知府衙门离洛河很近,李绂坐了轿子过了西关外向南,走了不到半个时辰,隔轿子便见白茫茫一片荒滩,远处乱羽纷纷的雪花中横亘着一条冻得镜面一样的大河。李绂指着路东一座破败不堪的大庙问跟轿的长随:“好大一座庙,是谁的香火?”“是周公庙。”长随踩着一步一滑的路说道,“破落多年了,我小时候它就这个模样。”李绂便不再言语,眼见远处大堤旁落着几乘大官轿,堤上几个人站在寒风里指指点点说着什么,料必就是罗镇邦一干人。李绂不等到堤根便命住轿,呵腰下来,徐步上堤,果然见是田文镜,带着一群师爷和省里司道官员在巡视河堤。因众人都不留心,李绂也不忙着厮见,悄悄儿随着众人走,瞥眼看田文镜时,仍是上次进京见面时那副模样,只是头发已将全白,干筋猴瘦的身躯在河堤上,像一阵风就能吹倒了,穿着锦鸡补服,起花珊瑚顶子后细长的辫子被风抛起老高,颏下的胡须上也全都是冰。
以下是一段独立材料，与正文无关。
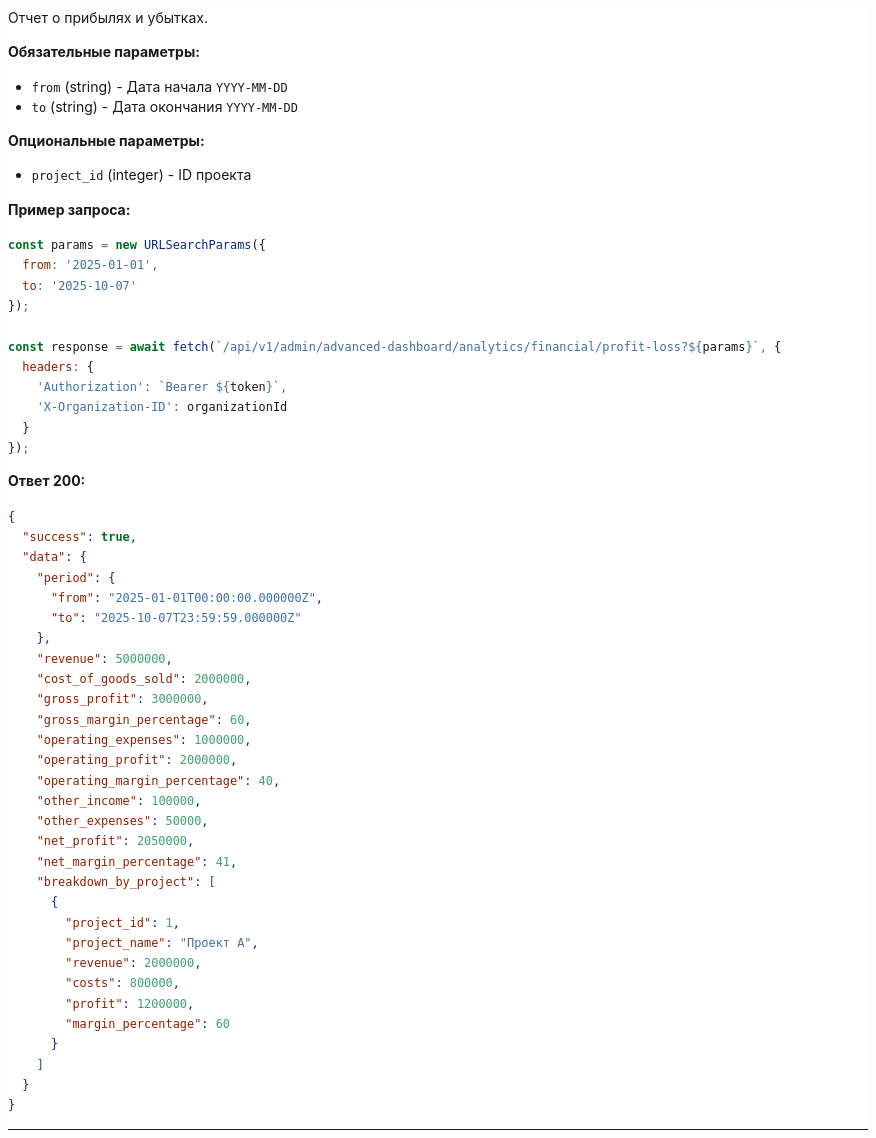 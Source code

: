 Отчет о прибылях и убытках.

**Обязательные параметры:**
- `from` (string) - Дата начала `YYYY-MM-DD`
- `to` (string) - Дата окончания `YYYY-MM-DD`

**Опциональные параметры:**
- `project_id` (integer) - ID проекта

**Пример запроса:**
```javascript
const params = new URLSearchParams({
  from: '2025-01-01',
  to: '2025-10-07'
});

const response = await fetch(`/api/v1/admin/advanced-dashboard/analytics/financial/profit-loss?${params}`, {
  headers: {
    'Authorization': `Bearer ${token}`,
    'X-Organization-ID': organizationId
  }
});
```

**Ответ 200:**
```json
{
  "success": true,
  "data": {
    "period": {
      "from": "2025-01-01T00:00:00.000000Z",
      "to": "2025-10-07T23:59:59.000000Z"
    },
    "revenue": 5000000,
    "cost_of_goods_sold": 2000000,
    "gross_profit": 3000000,
    "gross_margin_percentage": 60,
    "operating_expenses": 1000000,
    "operating_profit": 2000000,
    "operating_margin_percentage": 40,
    "other_income": 100000,
    "other_expenses": 50000,
    "net_profit": 2050000,
    "net_margin_percentage": 41,
    "breakdown_by_project": [
      {
        "project_id": 1,
        "project_name": "Проект А",
        "revenue": 2000000,
        "costs": 800000,
        "profit": 1200000,
        "margin_percentage": 60
      }
    ]
  }
}
```

--- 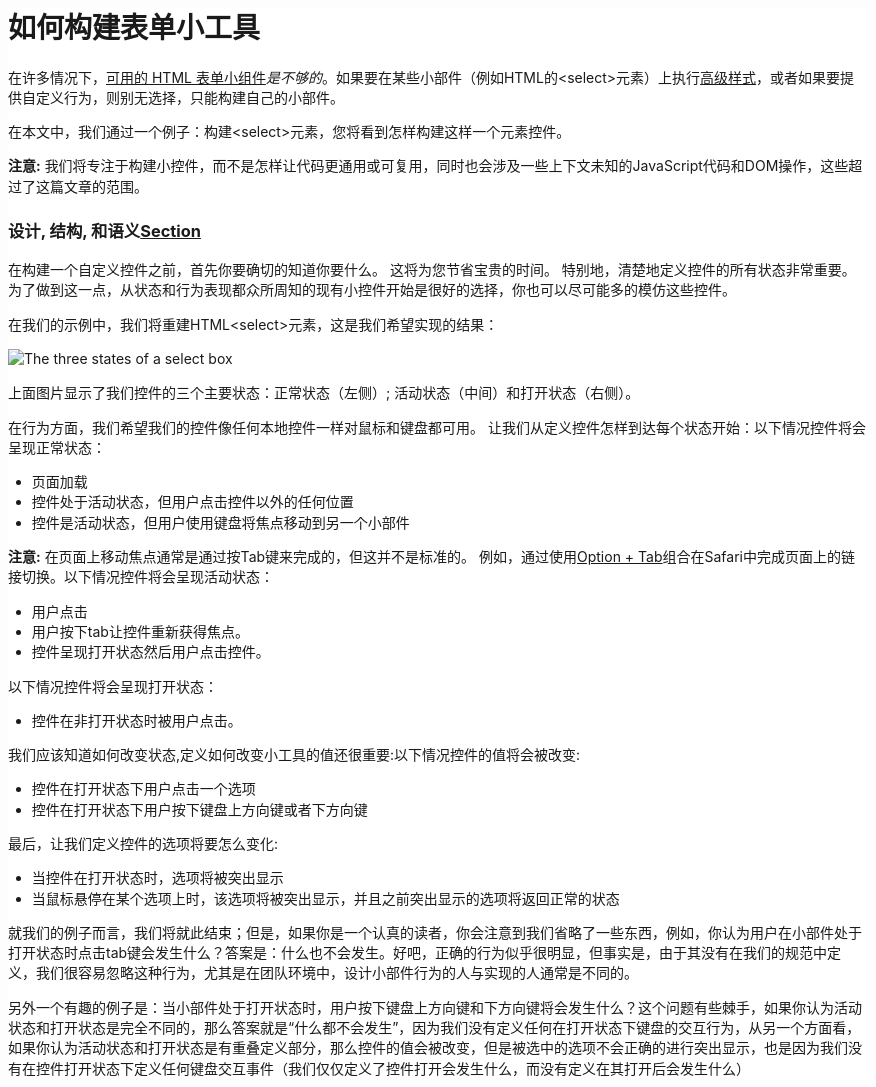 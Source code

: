 # 如何构建表单小工具

在许多情况下，[可用的 HTML 表单小组件](https://developer.mozilla.org/en-US/docs/HTML/Forms/The_native_form_widgets)_是不够的_。如果要在某些小部件（例如HTML的&lt;select&gt;元素）上执行[高级样式](https://developer.mozilla.org/en-US/docs/Advanced_styling_for_HTML_forms)，或者如果要提供自定义行为，则别无选择，只能构建自己的小部件。

在本文中，我们通过一个例子：构建&lt;select&gt;元素，您将看到怎样构建这样一个元素控件。

**注意:** 我们将专注于构建小控件，而不是怎样让代码更通用或可复用，同时也会涉及一些上下文未知的JavaScript代码和DOM操作，这些超过了这篇文章的范围。

### 设计, 结构, 和语义[Section](https://developer.mozilla.org/zh-CN/docs/Learn/HTML/Forms/How_to_build_custom_form_widgets#%E8%AE%BE%E8%AE%A1_%E7%BB%93%E6%9E%84_%E5%92%8C%E8%AF%AD%E4%B9%89) <a id="&#x8BBE;&#x8BA1;_&#x7ED3;&#x6784;_&#x548C;&#x8BED;&#x4E49;"></a>

在构建一个自定义控件之前，首先你要确切的知道你要什么。 这将为您节省宝贵的时间。 特别地，清楚地定义控件的所有状态非常重要。 为了做到这一点，从状态和行为表现都众所周知的现有小控件开始是很好的选择，你也可以尽可能多的模仿这些控件。

在我们的示例中，我们将重建HTML&lt;select&gt;元素，这是我们希望实现的结果：

![The three states of a select box](https://developer.mozilla.org/files/4481/custom-select.png)

上面图片显示了我们控件的三个主要状态：正常状态（左侧）; 活动状态（中间）和打开状态（右侧）。

在行为方面，我们希望我们的控件像任何本地控件一样对鼠标和键盘都可用。 让我们从定义控件怎样到达每个状态开始：以下情况控件将会呈现正常状态：

* 页面加载
* 控件处于活动状态，但用户点击控件以外的任何位置
* 控件是活动状态，但用户使用键盘将焦点移动到另一个小部件

**注意:** 在页面上移动焦点通常是通过按Tab键来完成的，但这并不是标准的。 例如，通过使用[Option + Tab](http://www.456bereastreet.com/archive/200906/enabling_keyboard_navigation_in_mac_os_x_web_browsers/)组合在Safari中完成页面上的链接切换。以下情况控件将会呈现活动状态：

* 用户点击
* 用户按下tab让控件重新获得焦点。
* 控件呈现打开状态然后用户点击控件。

以下情况控件将会呈现打开状态：

* 控件在非打开状态时被用户点击。

我们应该知道如何改变状态,定义如何改变小工具的值还很重要:以下情况控件的值将会被改变:

* 控件在打开状态下用户点击一个选项
* 控件在打开状态下用户按下键盘上方向键或者下方向键

最后，让我们定义控件的选项将要怎么变化:

* 当控件在打开状态时，选项将被突出显示
* 当鼠标悬停在某个选项上时，该选项将被突出显示，并且之前突出显示的选项将返回正常的状态

就我们的例子而言，我们将就此结束；但是，如果你是一个认真的读者，你会注意到我们省略了一些东西，例如，你认为用户在小部件处于打开状态时点击tab键会发生什么？答案是：什么也不会发生。好吧，正确的行为似乎很明显，但事实是，由于其没有在我们的规范中定义，我们很容易忽略这种行为，尤其是在团队环境中，设计小部件行为的人与实现的人通常是不同的。

另外一个有趣的例子是：当小部件处于打开状态时，用户按下键盘上方向键和下方向键将会发生什么？这个问题有些棘手，如果你认为活动状态和打开状态是完全不同的，那么答案就是“什么都不会发生”，因为我们没有定义任何在打开状态下键盘的交互行为，从另一个方面看，如果你认为活动状态和打开状态是有重叠定义部分，那么控件的值会被改变，但是被选中的选项不会正确的进行突出显示，也是因为我们没有在控件打开状态下定义任何键盘交互事件（我们仅仅定义了控件打开会发生什么，而没有定义在其打开后会发生什么）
“镇邦,”田文镜眉头紧皱,指着散乱在堤内的方条石头说道,“你办事是越来越不经心了。这些条石,上次钱度师爷来,说还有几千方码得整整齐齐的。冬天上不去河工,你就不能派几个民夫看守着?都叫老百姓弄回去垒墙打石槽了!那石头是银子买的,要是你自己的,你舍得这么糟蹋?”罗镇邦一边陪着走,口中连连称是,又道:“这里边有个过节儿,府学大成殿前头月台坍了,还有明伦堂和东院墙也都要修葺,几个府学教授训导住的房子也都要修一修。王翰林上次来看,说不像话。我说府里实在没有这笔钱,他们说冬天不施工,洛河滩闹着那么多的条石,先挪过来用用不妨的。省里张学台也下札子叫办。卑职就让他们先挪用了,到春暖开工时”“春暖花开?”田文镜刻板的脸上一丝笑容也没有,说道,“三月有桃花汛,五月有菜花汛,临时筹措,来得及?”
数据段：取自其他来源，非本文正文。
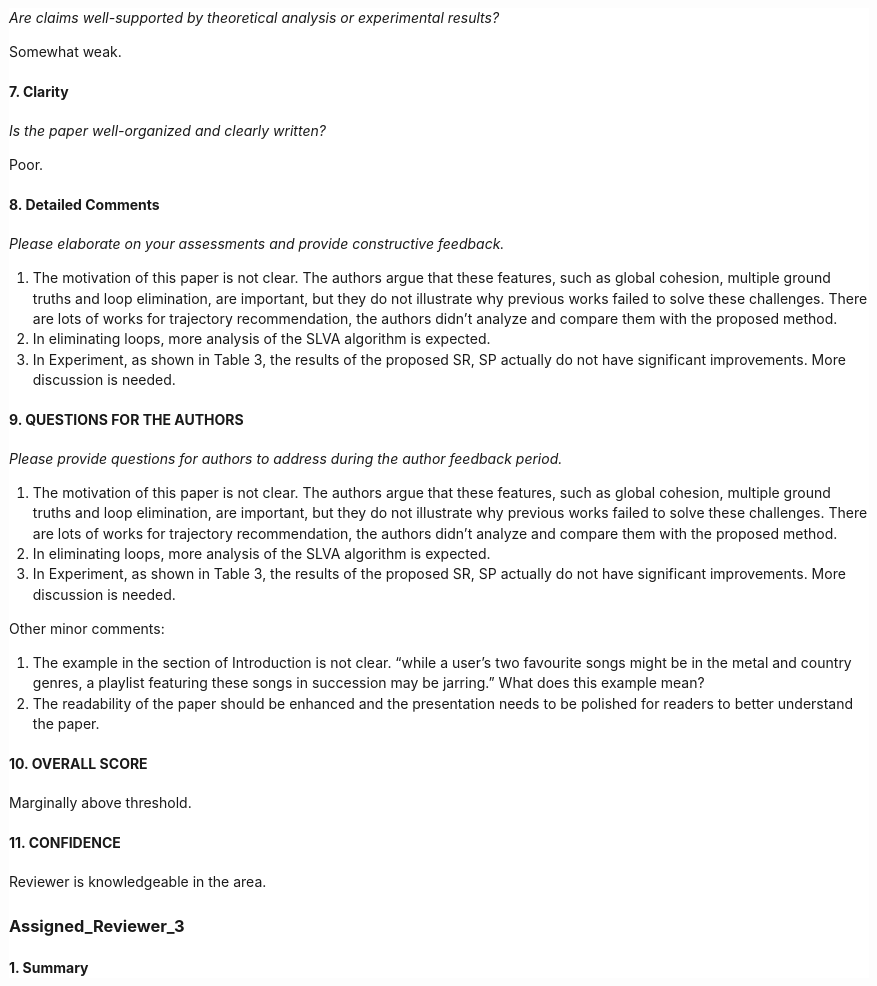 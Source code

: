 *Are claims well-supported by theoretical analysis or experimental results?*

Somewhat weak.


#### 7. Clarity

*Is the paper well-organized and clearly written?*

Poor.


#### 8. Detailed Comments

*Please elaborate on your assessments and provide constructive feedback.*

1. The motivation of this paper is not clear. The authors argue that these features, such as global cohesion, multiple ground truths and loop elimination, are important, but they do not illustrate why previous works failed to solve these challenges. There are lots of works for trajectory recommendation, the authors didn’t analyze and compare them with the proposed method. 
2. In eliminating loops, more analysis of the SLVA algorithm is expected.
3. In Experiment, as shown in Table 3, the results of the proposed SR, SP actually do not have significant improvements. More discussion is needed. 


#### 9. QUESTIONS FOR THE AUTHORS

*Please provide questions for authors to address during the author feedback period.*

1. The motivation of this paper is not clear. The authors argue that these features, such as global cohesion, multiple ground truths and loop elimination, are important, but they do not illustrate why previous works failed to solve these challenges. There are lots of works for trajectory recommendation, the authors didn’t analyze and compare them with the proposed method. 
2. In eliminating loops, more analysis of the SLVA algorithm is expected.
3. In Experiment, as shown in Table 3, the results of the proposed SR, SP actually do not have significant improvements. More discussion is needed. 

Other minor comments:

1. The example in the section of Introduction is not clear. “while a user’s two favourite songs might be in the metal and country genres, a playlist featuring these songs in succession may be jarring.” What does this example mean?
2. The readability of the paper should be enhanced and the presentation needs to be polished for readers to better understand the paper. 

#### 10. OVERALL SCORE

Marginally above threshold.

#### 11. CONFIDENCE

Reviewer is knowledgeable in the area.



### Assigned_Reviewer_3

#### 1. Summary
他这一说,众人便都闷住。田文镜心境似乎很烦躁,一时疾走不语,一时又站着沉吟。他也真不怕辛苦麻烦,有时还亲自到溜滑的堤腰,用石头敲击河堤,敲到有空洞处,不言声上堤来,狠狠把手中石头一扔,“这修的什么堤,嗯?!要查查有没有克扣河工银子的事!”又指着堤外长满了荒草野蒿的滩,说道:“这块地少说也有十万亩吧?皇上多少次明颁诏谕垦荒,你们竟是聋子瞎子!洛阳城里那么多吃闲饭的,这边的地却荒着老罗你看,从洛河那上游建一座闸,引出水来,这是旱涝保收的肥田!”他拍着手上渐渐干了的泥土,冷冷说道:“限你明年,全给我垦出来!”罗镇邦带的一群洛阳府县官,闷声不响地听这位刚愎急躁的总督大人训斥,个个垂头咽唾沫,人人脸色阴沉。罗镇邦苦笑道:“大人,这块地是荒了,可都是有主的地,不然我早垦了它了。今儿看不仔细,下滩走走就知道了,里头都是坟园儿,一个祖莹四周的地界都清清楚楚。这是私地,官府殚实无能为力……”
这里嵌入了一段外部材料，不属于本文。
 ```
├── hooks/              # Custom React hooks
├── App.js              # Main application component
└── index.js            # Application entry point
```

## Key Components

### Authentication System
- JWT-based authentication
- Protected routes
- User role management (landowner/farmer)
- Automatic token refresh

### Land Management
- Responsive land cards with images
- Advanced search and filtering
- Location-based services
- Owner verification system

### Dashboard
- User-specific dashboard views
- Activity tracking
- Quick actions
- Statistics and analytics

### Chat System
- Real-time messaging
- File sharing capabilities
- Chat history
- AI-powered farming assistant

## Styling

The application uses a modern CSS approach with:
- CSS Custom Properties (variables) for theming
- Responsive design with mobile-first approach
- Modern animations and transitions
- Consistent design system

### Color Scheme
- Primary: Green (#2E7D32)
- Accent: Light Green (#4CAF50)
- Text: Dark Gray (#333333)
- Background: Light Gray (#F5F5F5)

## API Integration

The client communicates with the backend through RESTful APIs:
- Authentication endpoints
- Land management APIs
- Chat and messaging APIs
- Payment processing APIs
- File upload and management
“唔。”田文镜吁了一口气,仿佛于心不甘地又望了望那片荒滩,“是私地?”他思索着,一时没说话。此时风雪更大了,团团片片的碎玉琼花在广袤无垠的河滩上淆淆乱乱、混混噩噩,时而像狂浪飞溅,时而又似疾箭一样卷地而起扑面而来,有的又卷成雪柱儿旋舞,肆无忌惮地互相追逐着……李绂此时已浑身上下雪人儿一般,见田文镜兀自瞪着眼挺身站着,目光下抡着搜剔下头官员的毛病儿,又是好气又是好笑。因在田文镜身后一笑,说道:“抑光,你好勤政。不愧模范!”田文镜回过头来,盯了半日才看出是李绂,正笑吟吟对自己长揖,忙也还揖,脸上绽出笑来,“原来是巨来公!方才镇邦说你来,打算看完这段河工就去拜望的,你怎么就来了!”又嗔着罗镇邦,“李制台是客,上堤也不告诉我一声!”罗镇邦只得干笑着解释。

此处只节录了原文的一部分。